* **Aim of the task**: Please keep to the lines below from the one with "I decided to" through the one with "Abstract:maintainability AND Abstract:cloud)", and restate them word for word, ends included.

BEGIN

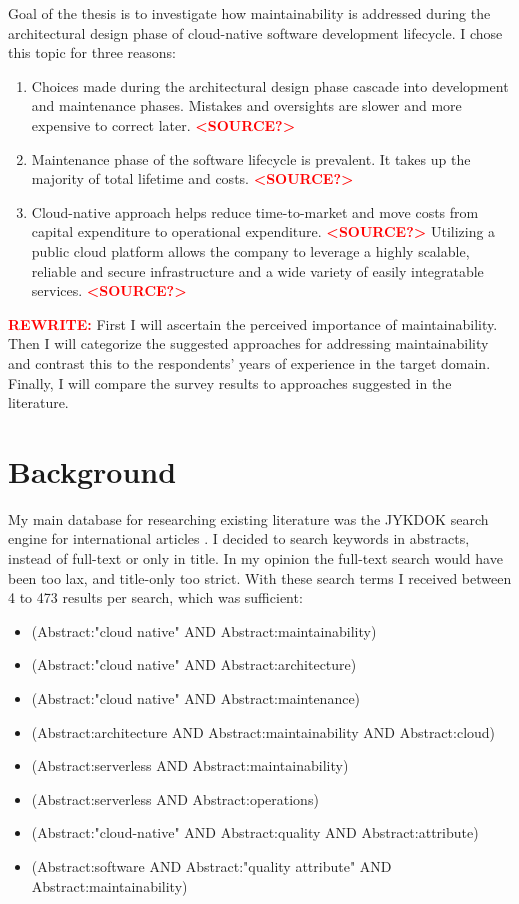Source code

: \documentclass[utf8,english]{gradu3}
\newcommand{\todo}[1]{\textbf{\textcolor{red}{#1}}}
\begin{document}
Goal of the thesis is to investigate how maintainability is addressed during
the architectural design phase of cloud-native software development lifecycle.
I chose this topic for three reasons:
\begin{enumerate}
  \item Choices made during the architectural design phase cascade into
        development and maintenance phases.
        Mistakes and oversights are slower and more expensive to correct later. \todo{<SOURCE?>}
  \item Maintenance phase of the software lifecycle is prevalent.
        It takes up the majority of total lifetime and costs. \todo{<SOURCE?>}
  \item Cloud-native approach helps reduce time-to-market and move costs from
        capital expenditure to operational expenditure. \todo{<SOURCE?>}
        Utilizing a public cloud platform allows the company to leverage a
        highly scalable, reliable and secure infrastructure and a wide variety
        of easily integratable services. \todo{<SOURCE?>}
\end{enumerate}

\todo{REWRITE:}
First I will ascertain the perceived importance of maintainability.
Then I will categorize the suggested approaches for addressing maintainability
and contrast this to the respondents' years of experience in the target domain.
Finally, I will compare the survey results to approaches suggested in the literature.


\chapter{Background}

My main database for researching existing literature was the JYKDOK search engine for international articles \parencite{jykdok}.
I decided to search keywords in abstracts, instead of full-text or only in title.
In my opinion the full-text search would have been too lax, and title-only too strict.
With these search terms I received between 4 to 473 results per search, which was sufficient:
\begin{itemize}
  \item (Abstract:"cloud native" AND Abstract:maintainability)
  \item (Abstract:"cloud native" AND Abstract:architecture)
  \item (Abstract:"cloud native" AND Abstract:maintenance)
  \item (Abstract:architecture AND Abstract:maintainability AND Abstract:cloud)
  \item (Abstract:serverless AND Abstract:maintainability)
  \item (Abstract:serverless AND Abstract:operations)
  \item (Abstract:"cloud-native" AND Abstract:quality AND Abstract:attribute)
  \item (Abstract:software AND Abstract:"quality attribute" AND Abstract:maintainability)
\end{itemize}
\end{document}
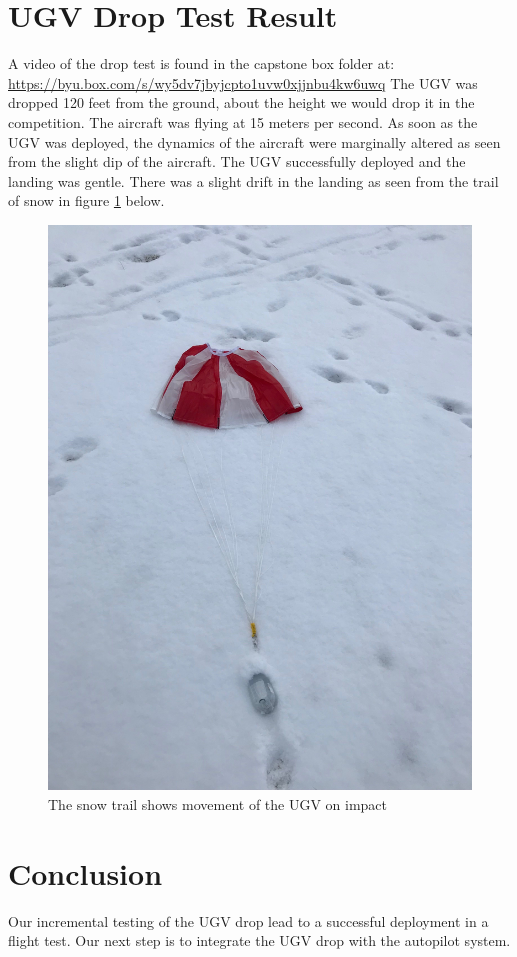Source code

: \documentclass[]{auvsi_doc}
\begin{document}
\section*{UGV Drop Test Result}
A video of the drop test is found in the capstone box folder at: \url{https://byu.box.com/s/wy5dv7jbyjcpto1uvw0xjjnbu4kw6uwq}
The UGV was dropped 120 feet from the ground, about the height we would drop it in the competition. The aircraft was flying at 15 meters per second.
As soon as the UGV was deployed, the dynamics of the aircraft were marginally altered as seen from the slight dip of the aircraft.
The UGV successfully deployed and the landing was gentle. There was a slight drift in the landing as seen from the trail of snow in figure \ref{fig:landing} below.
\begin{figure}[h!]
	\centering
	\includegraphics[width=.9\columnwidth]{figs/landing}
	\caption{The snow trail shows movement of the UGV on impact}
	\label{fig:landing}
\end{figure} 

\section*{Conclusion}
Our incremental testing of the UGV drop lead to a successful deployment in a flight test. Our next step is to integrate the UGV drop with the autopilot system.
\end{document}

END
BEGIN

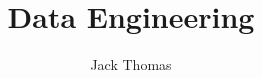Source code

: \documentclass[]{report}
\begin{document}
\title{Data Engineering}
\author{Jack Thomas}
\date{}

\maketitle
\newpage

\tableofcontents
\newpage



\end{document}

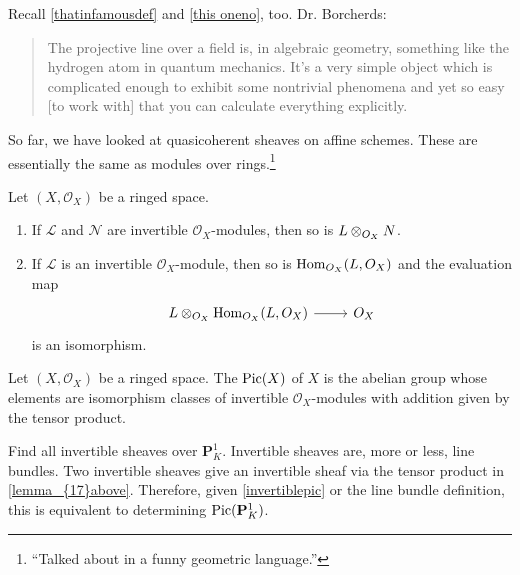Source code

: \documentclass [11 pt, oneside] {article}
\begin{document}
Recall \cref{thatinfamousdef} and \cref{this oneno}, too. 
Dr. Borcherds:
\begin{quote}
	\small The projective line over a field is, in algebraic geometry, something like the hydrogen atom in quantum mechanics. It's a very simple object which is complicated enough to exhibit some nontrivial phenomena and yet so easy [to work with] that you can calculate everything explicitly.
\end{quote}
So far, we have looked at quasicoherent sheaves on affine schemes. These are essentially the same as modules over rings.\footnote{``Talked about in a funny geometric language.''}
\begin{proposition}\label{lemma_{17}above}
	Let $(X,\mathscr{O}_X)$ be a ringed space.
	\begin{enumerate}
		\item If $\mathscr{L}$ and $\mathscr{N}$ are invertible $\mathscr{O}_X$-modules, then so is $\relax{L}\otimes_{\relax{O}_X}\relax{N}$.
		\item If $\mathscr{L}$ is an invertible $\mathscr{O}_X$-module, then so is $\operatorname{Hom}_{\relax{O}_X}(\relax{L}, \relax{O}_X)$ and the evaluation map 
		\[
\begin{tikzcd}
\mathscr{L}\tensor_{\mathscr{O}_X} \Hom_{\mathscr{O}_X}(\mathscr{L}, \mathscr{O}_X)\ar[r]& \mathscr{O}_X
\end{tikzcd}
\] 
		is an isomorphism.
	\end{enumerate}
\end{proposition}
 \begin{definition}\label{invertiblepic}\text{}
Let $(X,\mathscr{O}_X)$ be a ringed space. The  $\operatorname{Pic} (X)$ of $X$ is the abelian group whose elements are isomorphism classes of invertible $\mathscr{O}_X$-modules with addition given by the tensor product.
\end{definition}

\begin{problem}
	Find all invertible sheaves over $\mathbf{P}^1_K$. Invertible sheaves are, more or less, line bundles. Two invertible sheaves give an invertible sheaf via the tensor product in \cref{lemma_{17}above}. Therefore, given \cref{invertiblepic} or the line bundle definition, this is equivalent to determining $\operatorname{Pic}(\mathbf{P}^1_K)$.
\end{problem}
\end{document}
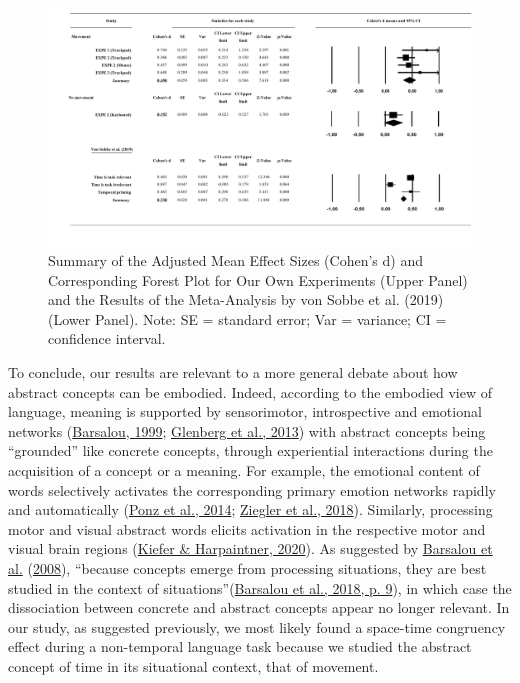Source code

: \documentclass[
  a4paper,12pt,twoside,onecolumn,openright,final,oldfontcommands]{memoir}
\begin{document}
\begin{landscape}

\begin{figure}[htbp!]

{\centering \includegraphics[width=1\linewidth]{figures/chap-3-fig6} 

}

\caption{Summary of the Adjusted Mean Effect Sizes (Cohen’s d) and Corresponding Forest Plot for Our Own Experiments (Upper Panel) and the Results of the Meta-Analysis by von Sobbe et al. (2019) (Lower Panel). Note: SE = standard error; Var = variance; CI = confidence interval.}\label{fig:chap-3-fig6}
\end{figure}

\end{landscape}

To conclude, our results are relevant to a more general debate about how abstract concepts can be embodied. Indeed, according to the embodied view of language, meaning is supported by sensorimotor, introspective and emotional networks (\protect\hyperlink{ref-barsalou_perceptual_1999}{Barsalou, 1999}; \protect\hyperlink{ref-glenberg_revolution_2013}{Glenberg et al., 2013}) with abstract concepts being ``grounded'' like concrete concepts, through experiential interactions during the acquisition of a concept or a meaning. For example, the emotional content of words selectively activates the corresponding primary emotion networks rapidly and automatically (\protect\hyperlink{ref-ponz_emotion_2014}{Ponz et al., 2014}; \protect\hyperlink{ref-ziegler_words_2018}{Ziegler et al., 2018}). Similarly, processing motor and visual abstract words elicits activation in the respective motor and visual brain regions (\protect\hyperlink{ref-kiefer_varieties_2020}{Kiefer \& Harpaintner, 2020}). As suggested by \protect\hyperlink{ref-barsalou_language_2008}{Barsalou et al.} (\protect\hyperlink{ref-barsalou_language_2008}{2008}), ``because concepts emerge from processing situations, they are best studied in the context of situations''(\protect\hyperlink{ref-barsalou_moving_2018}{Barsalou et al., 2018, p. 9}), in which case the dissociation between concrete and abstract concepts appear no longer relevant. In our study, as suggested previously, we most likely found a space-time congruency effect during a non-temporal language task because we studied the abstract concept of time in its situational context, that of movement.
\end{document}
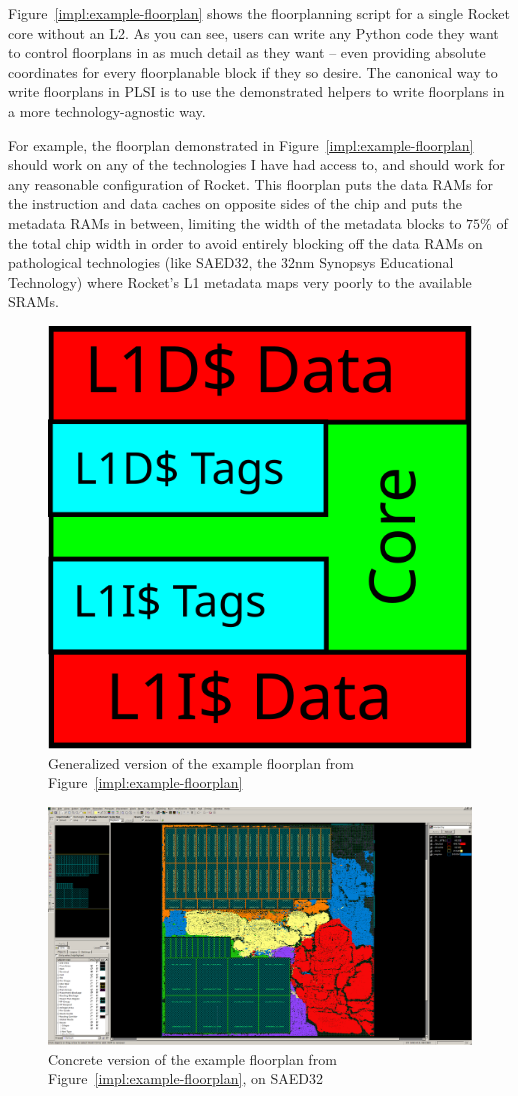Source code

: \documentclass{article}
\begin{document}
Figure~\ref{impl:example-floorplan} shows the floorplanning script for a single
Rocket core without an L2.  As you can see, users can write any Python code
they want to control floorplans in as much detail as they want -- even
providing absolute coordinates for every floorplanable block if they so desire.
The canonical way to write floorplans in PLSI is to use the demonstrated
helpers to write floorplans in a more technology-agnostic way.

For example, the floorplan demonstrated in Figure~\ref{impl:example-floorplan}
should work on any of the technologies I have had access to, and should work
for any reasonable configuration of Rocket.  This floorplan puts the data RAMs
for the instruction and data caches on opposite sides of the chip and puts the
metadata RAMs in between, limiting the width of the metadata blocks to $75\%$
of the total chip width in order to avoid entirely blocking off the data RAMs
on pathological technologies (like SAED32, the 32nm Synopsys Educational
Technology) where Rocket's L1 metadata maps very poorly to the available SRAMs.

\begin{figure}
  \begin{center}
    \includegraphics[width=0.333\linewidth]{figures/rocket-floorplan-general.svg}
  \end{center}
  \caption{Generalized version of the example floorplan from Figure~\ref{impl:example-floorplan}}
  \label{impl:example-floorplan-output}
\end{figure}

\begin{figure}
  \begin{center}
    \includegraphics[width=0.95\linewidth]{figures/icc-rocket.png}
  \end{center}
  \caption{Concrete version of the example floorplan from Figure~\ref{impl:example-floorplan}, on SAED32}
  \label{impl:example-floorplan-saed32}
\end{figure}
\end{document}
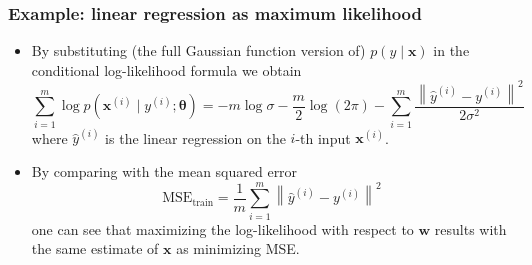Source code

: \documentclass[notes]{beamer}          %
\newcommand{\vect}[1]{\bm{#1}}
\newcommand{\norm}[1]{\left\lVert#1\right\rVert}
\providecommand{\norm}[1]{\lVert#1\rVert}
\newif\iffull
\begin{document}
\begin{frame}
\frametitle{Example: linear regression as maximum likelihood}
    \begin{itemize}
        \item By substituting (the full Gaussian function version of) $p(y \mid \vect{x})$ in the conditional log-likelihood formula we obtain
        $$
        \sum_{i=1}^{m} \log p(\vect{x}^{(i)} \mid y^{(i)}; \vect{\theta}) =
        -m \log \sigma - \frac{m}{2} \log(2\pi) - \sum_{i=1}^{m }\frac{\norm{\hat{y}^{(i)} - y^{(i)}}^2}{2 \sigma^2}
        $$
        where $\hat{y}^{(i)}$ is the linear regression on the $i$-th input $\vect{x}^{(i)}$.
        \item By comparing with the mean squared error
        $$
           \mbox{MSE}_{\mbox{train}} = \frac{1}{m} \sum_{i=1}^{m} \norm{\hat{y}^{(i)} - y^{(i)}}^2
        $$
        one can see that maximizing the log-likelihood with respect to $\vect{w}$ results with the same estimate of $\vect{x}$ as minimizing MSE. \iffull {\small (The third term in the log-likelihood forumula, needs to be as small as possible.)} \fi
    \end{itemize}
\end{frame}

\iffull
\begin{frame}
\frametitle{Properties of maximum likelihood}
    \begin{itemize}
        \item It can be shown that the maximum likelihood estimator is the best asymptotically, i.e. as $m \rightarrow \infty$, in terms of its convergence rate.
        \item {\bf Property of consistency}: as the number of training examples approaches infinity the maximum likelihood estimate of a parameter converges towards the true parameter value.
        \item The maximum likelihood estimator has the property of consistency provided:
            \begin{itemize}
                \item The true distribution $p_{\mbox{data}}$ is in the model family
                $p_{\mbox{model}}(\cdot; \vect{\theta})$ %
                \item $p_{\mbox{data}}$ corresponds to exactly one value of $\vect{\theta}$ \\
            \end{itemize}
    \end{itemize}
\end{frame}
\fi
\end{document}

END

* **Problem solution**:
I decided to search keywords in abstracts, instead of full-text or only in title.
In my opinion the full-text search would have been too lax, and title-only too strict.
With these search terms I received between 4 to 473 results per search, which was sufficient:
\begin{itemize}
  \item (Abstract:"cloud native" AND Abstract:maintainability)
  \item (Abstract:"cloud native" AND Abstract:architecture)
  \item (Abstract:"cloud native" AND Abstract:maintenance)
  \item (Abstract:architecture AND Abstract:maintainability AND Abstract:cloud)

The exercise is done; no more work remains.